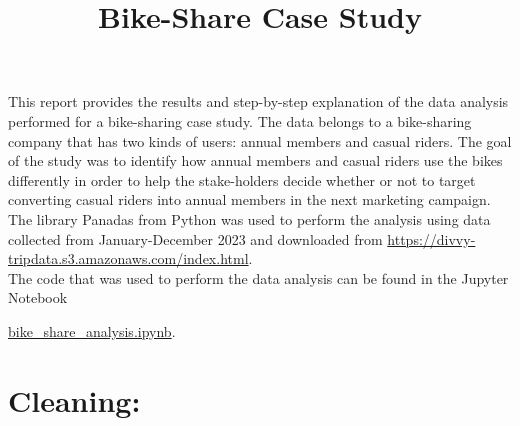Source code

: \documentclass[12pt]{article}
\begin{document}
\title{Bike-Share Case Study}
\date{}
\maketitle

This report provides the results and step-by-step explanation of the data analysis performed for a bike-sharing case study. The data belongs to a bike-sharing company that has two kinds of users: annual members and casual riders. The goal of the study was to identify how annual members and casual riders use the bikes differently in order to help the stake-holders decide whether or not to target converting casual riders into annual members in the next marketing campaign. The library Panadas from Python was used to perform the analysis using data collected from January-December 2023 and downloaded from \url{https://divvy-tripdata.s3.amazonaws.com/index.html}. \\

The code that was used to perform the data analysis can be found in the Jupyter Notebook 

\href{https://github.com/SummerKassem/BikeShareCS/blob/main/Code/bike_share_analysis.ipynb}{bike\_share\_analysis.ipynb}.


\section*{Cleaning:}
\end{document}
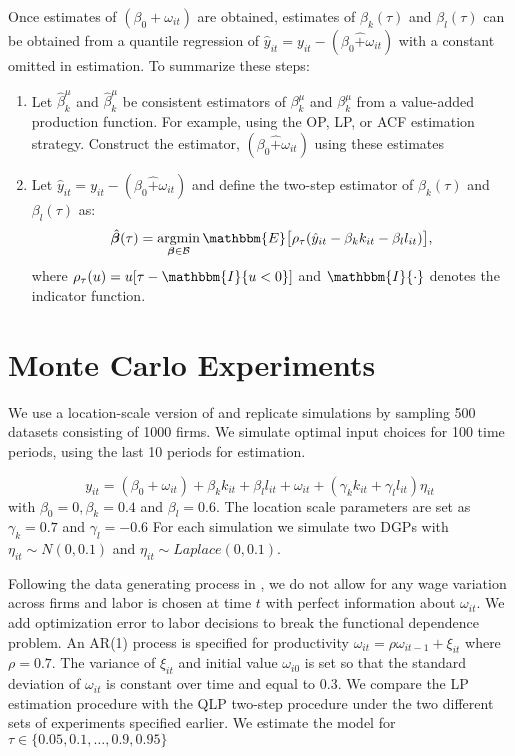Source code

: \documentclass[11pt]{article}
\begin{document}
Once estimates of $(\beta_{0}+\omega_{it})$ are obtained, estimates of $\beta_{k}(\tau)$ and $\beta_{l}(\tau)$
can be obtained from a quantile regression of $\hat{y}_{it}=y_{it}-(\beta_{0}\hat{+}\omega_{it})$ with a constant omitted in estimation. To summarize these steps:
\begin{enumerate}
	\item Let $\hat{\beta}_{k}^{\mu}$ and $\hat{\beta}_{k}^{\mu}$ be consistent estimators of $\beta_{k}^{\mu}$ and $\beta_{k}^{\mu}$ from a value-added production function. For example, using the OP, LP, or ACF estimation strategy. Construct the estimator, $(\beta_{0}\hat{+}\omega_{it})$ using these estimates
	\item Let $\hat{y}_{it}=y_{it}-(\beta_{0}\hat{+}\omega_{it})$ and define the two-step estimator of $\beta_{k}(\tau)$ and $\beta_{l}(\tau)$ as:
	\begin{equation*}
	\hat{\boldsymbol{\beta}}(\tau)=\underset{\boldsymbol{\beta}\in\mathcal{B}}{\operatorname{argmin}}\, \mathbbm{E}\big[\rho_{\tau}(\hat{y}_{it}-\beta_{k}k_{it}-\beta_{l}l_{it})\big],
	\end{equation*}
	where $\rho_{\tau}(u)=u[\tau-\mathbbm{I}\{u<0\}]$ and $\mathbbm{I}\{\cdot\}$ denotes the indicator function.
\end{enumerate}

\section{Monte Carlo Experiments} \label{montecarlo}
We use a location-scale version of \cite{Levinsohn2003} and replicate \cite{Ackerberg2015} simulations by sampling 500 datasets consisting of 1000 firms. We simulate optimal input choices for 100 time periods, using the last 10 periods for estimation. 

\begin{equation}
y_{it}=(\beta_{0}+\omega_{it})+\beta_{k}k_{it}+\beta_{l}l_{it}+\omega_{it}+(\gamma_{k}k_{it}+\gamma_{l}l_{it})\eta_{it}
\end{equation}
with $\beta_{0}=0, \beta_{k}=0.4$ and $\beta_{l}=0.6$. The location scale parameters are set as $\gamma_{k}=0.7$ and $\gamma_{l}=-0.6$ For each simulation we simulate two DGPs with $\eta_{it}\sim N(0,0.1)$ and $\eta_{it}\sim Laplace(0,0.1)$.

Following the data generating process in \cite{Ackerberg2015}, we do not allow for any wage variation across firms and labor is chosen at time $t$ with perfect information about $\omega_{it}$. We add optimization error to labor decisions to break the functional dependence problem. An AR(1) process is specified for productivity $\omega_{it}=\rho\omega_{it-1}+\xi_{it}$ where $\rho=0.7$. The variance of $\xi_{it}$ and initial value $\omega_{i0}$ is set so that the standard deviation of $\omega_{it}$ is constant over time and equal to $0.3$. We compare the LP estimation procedure with the QLP two-step procedure under the two different sets of experiments specified earlier. We estimate the model for $\tau\in\{0.05, 0.1, \dots, 0.9, 0.95\}$ 
\end{document}
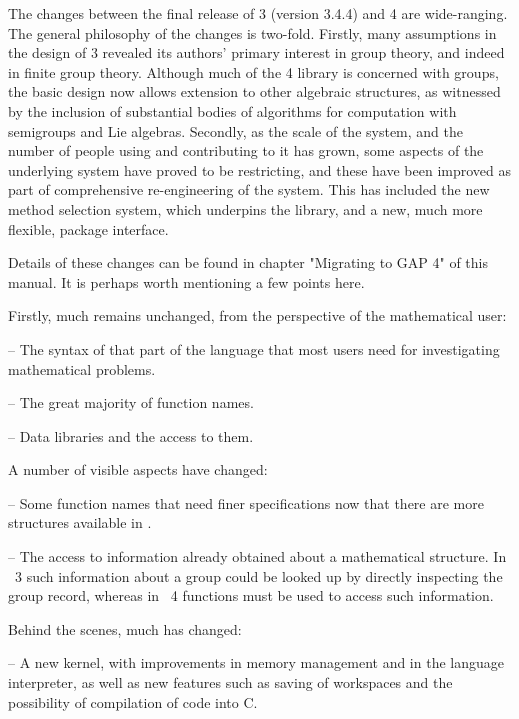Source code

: The changes between the final release of {\GAP} 3 (version 3.4.4) and
{\GAP} 4 are  wide-ranging.  The general philosophy of the
changes is two-fold.  Firstly, many assumptions in the design of
{\GAP} 3 revealed its authors' primary interest in group theory, and
indeed in finite group theory. Although much of the {\GAP} 4 library
is concerned with groups, the basic design now allows extension to
other algebraic structures, as witnessed by the inclusion of
substantial bodies of algorithms for computation with semigroups and
Lie algebras.  Secondly, as the scale of the system, and the number of
people using and contributing to it has grown, some aspects of the
underlying system have proved to be restricting, and these have been
improved as part of comprehensive re-engineering of the system. This
has included the new method selection system, which underpins the
library, and a new, much more flexible, {\GAP} package interface.

Details of these changes can be found in chapter "Migrating to GAP 4" of
this manual. It is perhaps worth mentioning a few points here. 

Firstly, much remains unchanged, from the perspective of the mathematical 
user:

\beginlist%
  \item{--}
    The syntax of that part  of the {\GAP} language  that most users need
    for investigating mathematical problems.

  \item{--}
    The great majority of function names.

  \item{--}
    Data libraries and the access to them.
\endlist

A number of visible aspects have changed:

\beginlist%
  \item{--}
    Some function names that need finer specifications now that there are
    more structures available in {\GAP}.

  \item{--}  
    The    access to information   already  obtained about a mathematical
    structure. In {\GAP}~3 such information about a group could be looked
    up  by  directly inspecting  the  group record,  whereas in  {\GAP}~4
    functions must be used to access such information.
\endlist

Behind the scenes, much has changed: 

\beginlist%
  \item{--} A new kernel,  with improvements in  memory management  and in
  the language interpreter, as well  as new  features  such as saving  of
  workspaces and the possibility of compilation of {\GAP} code into C.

━━━━━━━━━━━━━━━━━━━━

> _Action item_
Line by line, write out the entries exactly, and leave the pictures out.

> _Result of the exercise_
Source code

: \documentclass[12pt]{article}
\begin{document}
\title{Bike-Share Case Study}
\date{}
\maketitle

This report provides the results and step-by-step explanation of the data analysis performed for a bike-sharing case study. The data belongs to a bike-sharing company that has two kinds of users: annual members and casual riders. The goal of the study was to identify how annual members and casual riders use the bikes differently in order to help the stake-holders decide whether or not to target converting casual riders into annual members in the next marketing campaign. The library Panadas from Python was used to perform the analysis using data collected from January-December 2023 and downloaded from \url{https://divvy-tripdata.s3.amazonaws.com/index.html}. \\

The code that was used to perform the data analysis can be found in the Jupyter Notebook 

\href{https://github.com/SummerKassem/BikeShareCS/blob/main/Code/bike_share_analysis.ipynb}{bike\_share\_analysis.ipynb}.


\section*{Cleaning:}
\end{document}
Source code

: \documentclass[11pt]{article}
\begin{document}
Once estimates of $(\beta_{0}+\omega_{it})$ are obtained, estimates of $\beta_{k}(\tau)$ and $\beta_{l}(\tau)$
can be obtained from a quantile regression of $\hat{y}_{it}=y_{it}-(\beta_{0}\hat{+}\omega_{it})$ with a constant omitted in estimation. To summarize these steps:
\begin{enumerate}
	\item Let $\hat{\beta}_{k}^{\mu}$ and $\hat{\beta}_{k}^{\mu}$ be consistent estimators of $\beta_{k}^{\mu}$ and $\beta_{k}^{\mu}$ from a value-added production function. For example, using the OP, LP, or ACF estimation strategy. Construct the estimator, $(\beta_{0}\hat{+}\omega_{it})$ using these estimates
	\item Let $\hat{y}_{it}=y_{it}-(\beta_{0}\hat{+}\omega_{it})$ and define the two-step estimator of $\beta_{k}(\tau)$ and $\beta_{l}(\tau)$ as:
	\begin{equation*}
	\hat{\boldsymbol{\beta}}(\tau)=\underset{\boldsymbol{\beta}\in\mathcal{B}}{\operatorname{argmin}}\, \mathbbm{E}\big[\rho_{\tau}(\hat{y}_{it}-\beta_{k}k_{it}-\beta_{l}l_{it})\big],
	\end{equation*}
	where $\rho_{\tau}(u)=u[\tau-\mathbbm{I}\{u<0\}]$ and $\mathbbm{I}\{\cdot\}$ denotes the indicator function.
\end{enumerate}

\section{Monte Carlo Experiments} \label{montecarlo}
We use a location-scale version of \cite{Levinsohn2003} and replicate \cite{Ackerberg2015} simulations by sampling 500 datasets consisting of 1000 firms. We simulate optimal input choices for 100 time periods, using the last 10 periods for estimation. 

\begin{equation}
y_{it}=(\beta_{0}+\omega_{it})+\beta_{k}k_{it}+\beta_{l}l_{it}+\omega_{it}+(\gamma_{k}k_{it}+\gamma_{l}l_{it})\eta_{it}
\end{equation}
with $\beta_{0}=0, \beta_{k}=0.4$ and $\beta_{l}=0.6$. The location scale parameters are set as $\gamma_{k}=0.7$ and $\gamma_{l}=-0.6$ For each simulation we simulate two DGPs with $\eta_{it}\sim N(0,0.1)$ and $\eta_{it}\sim Laplace(0,0.1)$.

Following the data generating process in \cite{Ackerberg2015}, we do not allow for any wage variation across firms and labor is chosen at time $t$ with perfect information about $\omega_{it}$. We add optimization error to labor decisions to break the functional dependence problem. An AR(1) process is specified for productivity $\omega_{it}=\rho\omega_{it-1}+\xi_{it}$ where $\rho=0.7$. The variance of $\xi_{it}$ and initial value $\omega_{i0}$ is set so that the standard deviation of $\omega_{it}$ is constant over time and equal to $0.3$. We compare the LP estimation procedure with the QLP two-step procedure under the two different sets of experiments specified earlier. We estimate the model for $\tau\in\{0.05, 0.1, \dots, 0.9, 0.95\}$ 
\end{document}
Source code

: The changes between the final release of {\GAP} 3 (version 3.4.4) and
{\GAP} 4 are  wide-ranging.  The general philosophy of the
changes is two-fold.  Firstly, many assumptions in the design of
{\GAP} 3 revealed its authors' primary interest in group theory, and
indeed in finite group theory. Although much of the {\GAP} 4 library
is concerned with groups, the basic design now allows extension to
other algebraic structures, as witnessed by the inclusion of
substantial bodies of algorithms for computation with semigroups and
Lie algebras.  Secondly, as the scale of the system, and the number of
people using and contributing to it has grown, some aspects of the
underlying system have proved to be restricting, and these have been
improved as part of comprehensive re-engineering of the system. This
has included the new method selection system, which underpins the
library, and a new, much more flexible, {\GAP} package interface.

Details of these changes can be found in chapter "Migrating to GAP 4" of
this manual. It is perhaps worth mentioning a few points here. 

Firstly, much remains unchanged, from the perspective of the mathematical 
user:

\beginlist%
  \item{--}
    The syntax of that part  of the {\GAP} language  that most users need
    for investigating mathematical problems.

  \item{--}
    The great majority of function names.

  \item{--}
    Data libraries and the access to them.
\endlist

A number of visible aspects have changed:

\beginlist%
  \item{--}
    Some function names that need finer specifications now that there are
    more structures available in {\GAP}.

  \item{--}  
    The    access to information   already  obtained about a mathematical
    structure. In {\GAP}~3 such information about a group could be looked
    up  by  directly inspecting  the  group record,  whereas in  {\GAP}~4
    functions must be used to access such information.
\endlist

Behind the scenes, much has changed: 

\beginlist%
  \item{--} A new kernel,  with improvements in  memory management  and in
  the language interpreter, as well  as new  features  such as saving  of
  workspaces and the possibility of compilation of {\GAP} code into C.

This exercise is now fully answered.